Your answer must be an exact copy of the records, with no pictures included.
◇ ◇ ◇ ◇ ◇ ◇ ◇
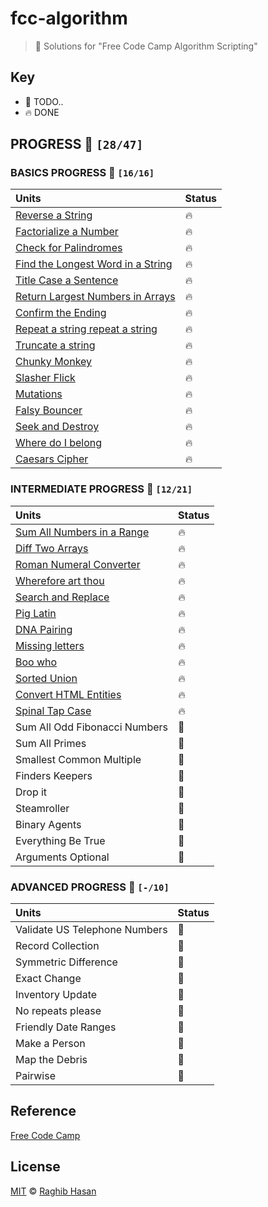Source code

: # fcc-algorithm
> 🤺 Solutions for "Free Code Camp Algorithm Scripting"

## Key
* 🚧 TODO..
* 🔥 DONE

## PROGRESS 🚀  `[28/47]`

### BASICS  PROGRESS 🚀  `[16/16]`
|    Units        | Status         |
| :-------------  | :------------- |
| [Reverse a String](./solutions/basics/reverse.js) | 🔥 |
| [Factorialize a Number](./solutions/basics/factorialize.js) | 🔥 |
| [Check for Palindromes](./solutions/basics/palindromes.js) | 🔥 |
| [Find the Longest Word in a String](./solutions/basics/longest.js) | 🔥 |
| [Title Case a Sentence](./solutions/basics/title-case.js) | 🔥 |
| [Return Largest Numbers in Arrays](./solutions/basics/largest-num.js) | 🔥 |
| [Confirm the Ending](./solutions/basics/confirm-end.js)  | 🔥 |
| [Repeat a string repeat a string](./solutions/basics/repeat-string.js) | 🔥 |
| [Truncate a string](./solutions/basics/truncate.js) | 🔥 |
| [Chunky Monkey](./solutions/basics/chunky-monkey.js) | 🔥 |
| [Slasher Flick](./solutions/basics/slasher.js)  | 🔥 |
| [Mutations](./solutions/basics/mutations.js) | 🔥 |
| [Falsy Bouncer](./solutions/basics/bouncer.js) | 🔥 |
| [Seek and Destroy](./solutions/basics/destroyer.js) | 🔥 |
| [Where do I belong](./solutions/basics/getIndexToIns.js) | 🔥 |
| [Caesars Cipher](./solutions/basics/rot13.js) | 🔥  |

### INTERMEDIATE PROGRESS 🚀  `[12/21]`
|    Units        |    Status  |
| :-------------  | :------------- |
| [Sum All Numbers in a Range](./solutions/intermediate/sumAll.js) | 🔥 |
| [Diff Two Arrays](./solutions/intermediate/diffArray.js) | 🔥 |
| [Roman Numeral Converter](./solutions/intermediate/convertToRoman.js) | 🔥 |
| [Wherefore art thou](./solutions/intermediate/whatIsInAName.js)  | 🔥 |
| [Search and Replace](./solutions/intermediate/myReplace.js) | 🔥 |
| [Pig Latin](./solutions/intermediate/translatePigLatin.js) | 🔥 |
| [DNA Pairing](./solutions/intermediate/pairElement.js) | 🔥 |
| [Missing letters](./solutions/intermediate/fearNotLetter.js) | 🔥 |
| [Boo who](./solutions/intermediate/booWho.js) | 🔥 |
| [Sorted Union](./solutions/intermediate/uniteUnique.js) | 🔥 |
| [Convert HTML Entities](./solutions/intermediate/convertHTML.js) | 🔥 |
| [Spinal Tap Case](./solutions/intermediate/spinalCase.js) | 🔥 |
| Sum All Odd Fibonacci Numbers | 🚧 |
| Sum All Primes | 🚧 |
| Smallest Common Multiple | 🚧 |
| Finders Keepers | 🚧 |
| Drop it | 🚧 |
| Steamroller | 🚧 |
| Binary Agents | 🚧 |
| Everything Be True | 🚧 |
| Arguments Optional | 🚧 |

### ADVANCED PROGRESS 🚀 `[-/10]`

|    Units        |    Status  |
| :-------------  | :------------- |
|Validate US Telephone Numbers | 🚧 |
|Record Collection| 🚧 |
|Symmetric Difference | 🚧 |
|Exact Change | 🚧 |
|Inventory Update | 🚧 |
|No repeats please | 🚧 |
|Friendly Date Ranges | 🚧 |
|Make a Person | 🚧 |
|Map the Debris | 🚧 |
|Pairwise| 🚧 |


## Reference
[Free Code Camp](https://www.freecodecamp.com/)

## License
[MIT](./license) © [Raghib Hasan](http://raghibm.com/)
◇ ◇ ◇ ◇ ◇ ◇ ◇
Reply to the exercise
Source code

: # fcc-algorithm
> 🤺 Solutions for "Free Code Camp Algorithm Scripting"

## Key
* 🚧 TODO..
* 🔥 DONE

## PROGRESS 🚀  `[28/47]`

### BASICS  PROGRESS 🚀  `[16/16]`
|    Units        | Status         |
| :-------------  | :------------- |
| [Reverse a String](./solutions/basics/reverse.js) | 🔥 |
| [Factorialize a Number](./solutions/basics/factorialize.js) | 🔥 |
| [Check for Palindromes](./solutions/basics/palindromes.js) | 🔥 |
| [Find the Longest Word in a String](./solutions/basics/longest.js) | 🔥 |
| [Title Case a Sentence](./solutions/basics/title-case.js) | 🔥 |
| [Return Largest Numbers in Arrays](./solutions/basics/largest-num.js) | 🔥 |
| [Confirm the Ending](./solutions/basics/confirm-end.js)  | 🔥 |
| [Repeat a string repeat a string](./solutions/basics/repeat-string.js) | 🔥 |
| [Truncate a string](./solutions/basics/truncate.js) | 🔥 |
| [Chunky Monkey](./solutions/basics/chunky-monkey.js) | 🔥 |
| [Slasher Flick](./solutions/basics/slasher.js)  | 🔥 |
| [Mutations](./solutions/basics/mutations.js) | 🔥 |
| [Falsy Bouncer](./solutions/basics/bouncer.js) | 🔥 |
| [Seek and Destroy](./solutions/basics/destroyer.js) | 🔥 |
| [Where do I belong](./solutions/basics/getIndexToIns.js) | 🔥 |
| [Caesars Cipher](./solutions/basics/rot13.js) | 🔥  |

### INTERMEDIATE PROGRESS 🚀  `[12/21]`
|    Units        |    Status  |
| :-------------  | :------------- |
| [Sum All Numbers in a Range](./solutions/intermediate/sumAll.js) | 🔥 |
| [Diff Two Arrays](./solutions/intermediate/diffArray.js) | 🔥 |
| [Roman Numeral Converter](./solutions/intermediate/convertToRoman.js) | 🔥 |
| [Wherefore art thou](./solutions/intermediate/whatIsInAName.js)  | 🔥 |
| [Search and Replace](./solutions/intermediate/myReplace.js) | 🔥 |
| [Pig Latin](./solutions/intermediate/translatePigLatin.js) | 🔥 |
| [DNA Pairing](./solutions/intermediate/pairElement.js) | 🔥 |
| [Missing letters](./solutions/intermediate/fearNotLetter.js) | 🔥 |
| [Boo who](./solutions/intermediate/booWho.js) | 🔥 |
| [Sorted Union](./solutions/intermediate/uniteUnique.js) | 🔥 |
| [Convert HTML Entities](./solutions/intermediate/convertHTML.js) | 🔥 |
| [Spinal Tap Case](./solutions/intermediate/spinalCase.js) | 🔥 |
| Sum All Odd Fibonacci Numbers | 🚧 |
| Sum All Primes | 🚧 |
| Smallest Common Multiple | 🚧 |
| Finders Keepers | 🚧 |
| Drop it | 🚧 |
| Steamroller | 🚧 |
| Binary Agents | 🚧 |
| Everything Be True | 🚧 |
| Arguments Optional | 🚧 |

### ADVANCED PROGRESS 🚀 `[-/10]`

|    Units        |    Status  |
| :-------------  | :------------- |
|Validate US Telephone Numbers | 🚧 |
|Record Collection| 🚧 |
|Symmetric Difference | 🚧 |
|Exact Change | 🚧 |
|Inventory Update | 🚧 |
|No repeats please | 🚧 |
|Friendly Date Ranges | 🚧 |
|Make a Person | 🚧 |
|Map the Debris | 🚧 |
|Pairwise| 🚧 |


## Reference
[Free Code Camp](https://www.freecodecamp.com/)

## License
[MIT](./license) © [Raghib Hasan](http://raghibm.com/)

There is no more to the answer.